IEEE's Economics of Information Security

IEEE Security & Privacy magazine has a special on _Economics of Information Security_ this month. Best bet is to simple read the editor's intro.

There are two on economimcs of disclosure, a theme touched upon recently:

  • Eric Rescorla's article "Is Finding Security Holes a Good Idea?" argues that because large modern software products such as Windows contain many security bugs, removing an individual bug makes little difference to the likelihood that an attacker will find exploits later in a product's life....
  • Ashish Arora and Rahul Telang argue for openness in "Economics of Software Vulnerability Disclosure." Their thesis is that software vulnerability disclosure policies should, in some cases, be more aggressive to push vendors into investing more in patch management.

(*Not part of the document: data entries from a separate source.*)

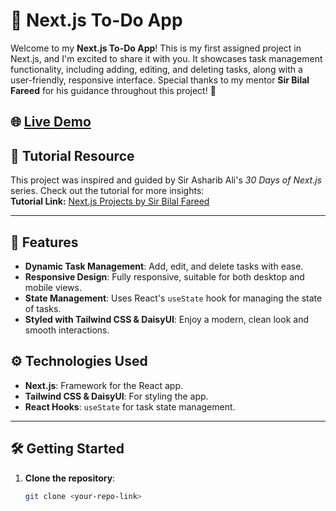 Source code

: # 📝 Next.js To-Do App

Welcome to my **Next.js To-Do App**! This is my first assigned project in Next.js, and I'm excited to share it with you. It showcases task management functionality, including adding, editing, and deleting tasks, along with a user-friendly, responsive interface. Special thanks to my mentor **Sir Bilal Fareed** for his guidance throughout this project! 🙏

## 🌐 [Live Demo](https://todobyhammad.vercel.app)

## 📖 Tutorial Resource

This project was inspired and guided by Sir Asharib Ali's _30 Days of Next.js_ series. Check out the tutorial for more insights:  
**Tutorial Link:** [Next.js Projects by Sir Bilal Fareed](https://www.youtube.com/watch?v=053kfsm9CdE&t=896s)

---

## 🚀 Features

- **Dynamic Task Management**: Add, edit, and delete tasks with ease.
- **Responsive Design**: Fully responsive, suitable for both desktop and mobile views.
- **State Management**: Uses React's `useState` hook for managing the state of tasks.
- **Styled with Tailwind CSS & DaisyUI**: Enjoy a modern, clean look and smooth interactions.

## ⚙️ Technologies Used

- **Next.js**: Framework for the React app.
- **Tailwind CSS & DaisyUI**: For styling the app.
- **React Hooks**: `useState` for task state management.

---

## 🛠️ Getting Started

1. **Clone the repository**:
   ```bash
   git clone <your-repo-link>
   ```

    Two I've selected for later reading are:

  • In "Privacy and Rationality in Individual Decision Making," Ales­sandro Acquisti and Jens Grossklags use consumer psychology tools to investigate why users' stated privacy preferences differ from their behaviors.
  • In "Toward Econometric Models of the Security Risk from Remote Attacks," Stuart Schechter discusses the problems of trying to model network attacks in the same way that economists interested in crime build economic models of housebreaking. Many of the variables concerning computer or system security risk are hard to pin down,and change rapidly. For example, an analysis of attackers' incentives and costs comes up against the difficulty of assessing products' security strengths. A market for security vulnerability information might bring some clarity here.

    This is because they speak to a current theme - how to model information in attacks.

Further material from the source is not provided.